The response should hold each line from the entries below where "protegir" is found.

Collected data:
^^^^

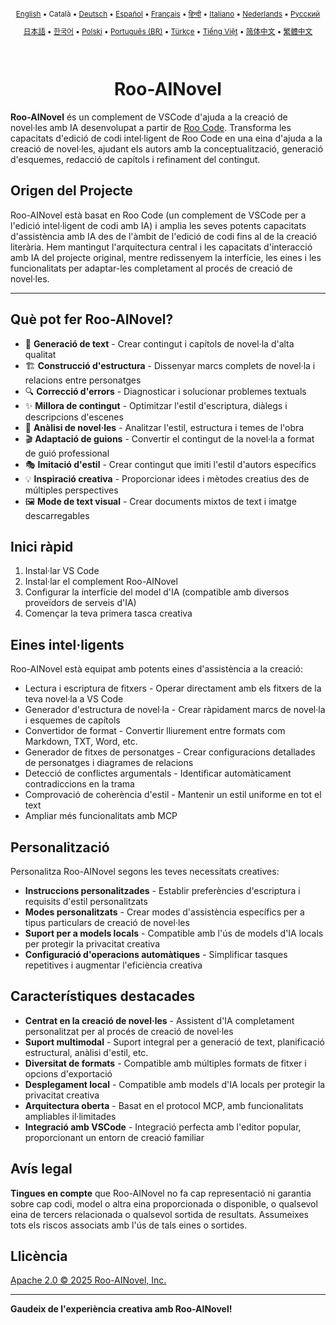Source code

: <div align="center">
<sub>

[English](../../README.md) • Català • [Deutsch](../de/README.md) • [Español](../es/README.md) • [Français](../fr/README.md) • [हिन्दी](../hi/README.md) • [Italiano](../it/README.md) • [Nederlands](../nl/README.md) • [Русский](../ru/README.md)

</sub>
<sub>

[日本語](../ja/README.md) • [한국어](../ko/README.md) • [Polski](../pl/README.md) • [Português (BR)](../pt-BR/README.md) • [Türkçe](../tr/README.md) • [Tiếng Việt](../vi/README.md) • [简体中文](../zh-CN/README.md) • [繁體中文](../zh-TW/README.md)

</sub>
</div>
<br>
<div align="center">
  <h1>Roo-AINovel</h1>
</div>

**Roo-AINovel** és un complement de VSCode d'ajuda a la creació de novel·les amb IA desenvolupat a partir de [Roo Code](https://github.com/RooCodeInc/Roo-Code). Transforma les capacitats d'edició de codi intel·ligent de Roo Code en una eina d'ajuda a la creació de novel·les, ajudant els autors amb la conceptualització, generació d'esquemes, redacció de capítols i refinament del contingut.

## Origen del Projecte

Roo-AINovel està basat en Roo Code (un complement de VSCode per a l'edició intel·ligent de codi amb IA) i amplia les seves potents capacitats d'assistència amb IA des de l'àmbit de l'edició de codi fins al de la creació literària. Hem mantingut l'arquitectura central i les capacitats d'interacció amb IA del projecte original, mentre redissenyem la interfície, les eines i les funcionalitats per adaptar-les completament al procés de creació de novel·les.

---

## Què pot fer Roo-AINovel?

- 📝 **Generació de text** - Crear contingut i capítols de novel·la d'alta qualitat
- 🏗️ **Construcció d'estructura** - Dissenyar marcs complets de novel·la i relacions entre personatges
- 🔍 **Correcció d'errors** - Diagnosticar i solucionar problemes textuals
- ✨ **Millora de contingut** - Optimitzar l'estil d'escriptura, diàlegs i descripcions d'escenes
- 🔬 **Anàlisi de novel·les** - Analitzar l'estil, estructura i temes de l'obra
- 🎬 **Adaptació de guions** - Convertir el contingut de la novel·la a format de guió professional
- 🎭 **Imitació d'estil** - Crear contingut que imiti l'estil d'autors específics
- 💡 **Inspiració creativa** - Proporcionar idees i mètodes creatius des de múltiples perspectives
- 🖼️ **Mode de text visual** - Crear documents mixtos de text i imatge descarregables

## Inici ràpid

1. Instal·lar VS Code
2. Instal·lar el complement Roo-AINovel
3. Configurar la interfície del model d'IA (compatible amb diversos proveïdors de serveis d'IA)
4. Començar la teva primera tasca creativa

## Eines intel·ligents

Roo-AINovel està equipat amb potents eines d'assistència a la creació:

- Lectura i escriptura de fitxers - Operar directament amb els fitxers de la teva novel·la a VS Code
- Generador d'estructura de novel·la - Crear ràpidament marcs de novel·la i esquemes de capítols
- Convertidor de format - Convertir lliurement entre formats com Markdown, TXT, Word, etc.
- Generador de fitxes de personatges - Crear configuracions detallades de personatges i diagrames de relacions
- Detecció de conflictes argumentals - Identificar automàticament contradiccions en la trama
- Comprovació de coherència d'estil - Mantenir un estil uniforme en tot el text
- Ampliar més funcionalitats amb MCP

## Personalització

Personalitza Roo-AINovel segons les teves necessitats creatives:

- **Instruccions personalitzades** - Establir preferències d'escriptura i requisits d'estil personalitzats
- **Modes personalitzats** - Crear modes d'assistència específics per a tipus particulars de creació de novel·les
- **Suport per a models locals** - Compatible amb l'ús de models d'IA locals per protegir la privacitat creativa
- **Configuració d'operacions automàtiques** - Simplificar tasques repetitives i augmentar l'eficiència creativa

## Característiques destacades

- **Centrat en la creació de novel·les** - Assistent d'IA completament personalitzat per al procés de creació de novel·les
- **Suport multimodal** - Suport integral per a generació de text, planificació estructural, anàlisi d'estil, etc.
- **Diversitat de formats** - Compatible amb múltiples formats de fitxer i opcions d'exportació
- **Desplegament local** - Compatible amb models d'IA locals per protegir la privacitat creativa
- **Arquitectura oberta** - Basat en el protocol MCP, amb funcionalitats ampliables il·limitades
- **Integració amb VSCode** - Integració perfecta amb l'editor popular, proporcionant un entorn de creació familiar

## Avís legal

**Tingues en compte** que Roo-AINovel no fa cap representació ni garantia sobre cap codi, model o altra eina proporcionada o disponible, o qualsevol eina de tercers relacionada o qualsevol sortida de resultats. Assumeixes tots els riscos associats amb l'ús de tals eines o sortides.

## Llicència

[Apache 2.0 © 2025 Roo-AINovel, Inc.](./LICENSE)

---

**Gaudeix de l'experiència creativa amb Roo-AINovel!**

^^^^

- RESPONSE:
- **Suport per a models locals** - Compatible amb l'ús de models d'IA locals per protegir la privacitat creativa
- **Desplegament local** - Compatible amb models d'IA locals per protegir la privacitat creativa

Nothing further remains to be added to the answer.